Data Management
Last updated
Last updated
Reference : https://datacarpentry.org/sql-socialsci/aio.html
A relational database is a collection of data items organised as a set of tables. Relationships can be defined between the data in one table and the data in another or many other tables. The relational database system will provide mechanisms by which you can query the data in the tables, re-assemble the data in various ways without altering the data in the actual tables. This querying is usually done using SQL (Structured Query Language). SQL allows a great many queries to be constructed from the use of only a few keywords. You could have a relational database with only one table, but then you would’t have any relationships and it would be more like a spreadsheet. Databases are designed to allow efficient querying against very large tables, more than the 1M rows allowed in an Excel spreadsheet.

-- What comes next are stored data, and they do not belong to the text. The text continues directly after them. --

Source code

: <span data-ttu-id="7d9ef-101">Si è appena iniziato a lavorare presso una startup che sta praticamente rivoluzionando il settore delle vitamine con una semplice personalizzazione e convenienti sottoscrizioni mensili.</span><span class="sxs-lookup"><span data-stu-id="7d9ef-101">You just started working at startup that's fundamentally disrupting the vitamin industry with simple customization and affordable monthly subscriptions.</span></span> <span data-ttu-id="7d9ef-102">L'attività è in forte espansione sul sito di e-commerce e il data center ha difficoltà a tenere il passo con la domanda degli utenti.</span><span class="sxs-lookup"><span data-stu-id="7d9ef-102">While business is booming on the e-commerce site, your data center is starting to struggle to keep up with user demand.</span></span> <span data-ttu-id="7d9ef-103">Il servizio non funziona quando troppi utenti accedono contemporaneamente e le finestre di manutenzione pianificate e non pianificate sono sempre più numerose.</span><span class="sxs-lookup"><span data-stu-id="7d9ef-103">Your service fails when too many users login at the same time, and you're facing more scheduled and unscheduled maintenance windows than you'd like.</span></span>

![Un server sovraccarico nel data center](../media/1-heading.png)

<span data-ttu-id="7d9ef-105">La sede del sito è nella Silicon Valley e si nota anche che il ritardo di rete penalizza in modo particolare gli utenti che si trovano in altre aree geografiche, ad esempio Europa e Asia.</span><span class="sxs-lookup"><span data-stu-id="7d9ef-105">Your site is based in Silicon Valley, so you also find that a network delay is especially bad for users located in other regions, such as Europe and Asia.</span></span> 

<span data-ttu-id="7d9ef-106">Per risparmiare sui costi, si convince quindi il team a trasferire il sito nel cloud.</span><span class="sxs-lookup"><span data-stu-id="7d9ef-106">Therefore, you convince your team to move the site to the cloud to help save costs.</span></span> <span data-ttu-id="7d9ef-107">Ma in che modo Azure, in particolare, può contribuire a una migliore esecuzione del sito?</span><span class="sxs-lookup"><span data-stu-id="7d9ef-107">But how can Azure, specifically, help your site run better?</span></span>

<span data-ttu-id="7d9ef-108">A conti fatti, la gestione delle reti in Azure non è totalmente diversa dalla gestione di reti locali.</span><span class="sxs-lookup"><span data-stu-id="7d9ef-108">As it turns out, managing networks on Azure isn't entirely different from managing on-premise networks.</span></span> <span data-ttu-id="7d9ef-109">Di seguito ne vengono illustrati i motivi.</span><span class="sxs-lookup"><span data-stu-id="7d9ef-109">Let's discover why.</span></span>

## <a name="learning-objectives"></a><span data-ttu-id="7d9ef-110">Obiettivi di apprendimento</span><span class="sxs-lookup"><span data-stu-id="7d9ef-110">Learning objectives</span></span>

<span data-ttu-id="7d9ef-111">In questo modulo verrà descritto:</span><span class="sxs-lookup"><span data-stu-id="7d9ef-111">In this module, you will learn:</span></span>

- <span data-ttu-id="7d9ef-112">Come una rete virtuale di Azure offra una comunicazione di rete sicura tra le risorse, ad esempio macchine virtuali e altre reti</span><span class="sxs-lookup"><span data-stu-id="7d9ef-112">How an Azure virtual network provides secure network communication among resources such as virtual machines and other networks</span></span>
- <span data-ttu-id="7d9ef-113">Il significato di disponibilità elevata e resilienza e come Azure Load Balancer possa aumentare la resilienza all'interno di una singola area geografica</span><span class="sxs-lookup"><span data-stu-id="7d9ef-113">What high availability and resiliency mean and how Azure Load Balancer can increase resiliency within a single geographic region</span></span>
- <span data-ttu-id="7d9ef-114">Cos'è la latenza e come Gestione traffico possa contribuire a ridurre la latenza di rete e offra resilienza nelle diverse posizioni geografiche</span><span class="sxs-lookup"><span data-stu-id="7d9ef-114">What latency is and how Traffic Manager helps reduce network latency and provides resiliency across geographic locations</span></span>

As were have noted above, a single table is very much like a spreadsheet. It has rows and it has columns. A row represents a single observation and the columns represents the various variables contained within that observation. Often one or more columns in a row will be designated as a ‘primary key’ This column or combination of columns can be used to uniquely identify a specific row in the table. The columns typically have a name associated with them indicating the variable name. A column always represents the same variable for each row contained in the table. Because of this the data in each column will always be of the same type, such as an Integer or Text, of values for all of the rows in the table. Datatypes are discussed in the next section.
A data type is a description of the kind of data in a table column. Each database system recognises its own set of datatypes, although some are common to many. Typical examples will be Integer or Text.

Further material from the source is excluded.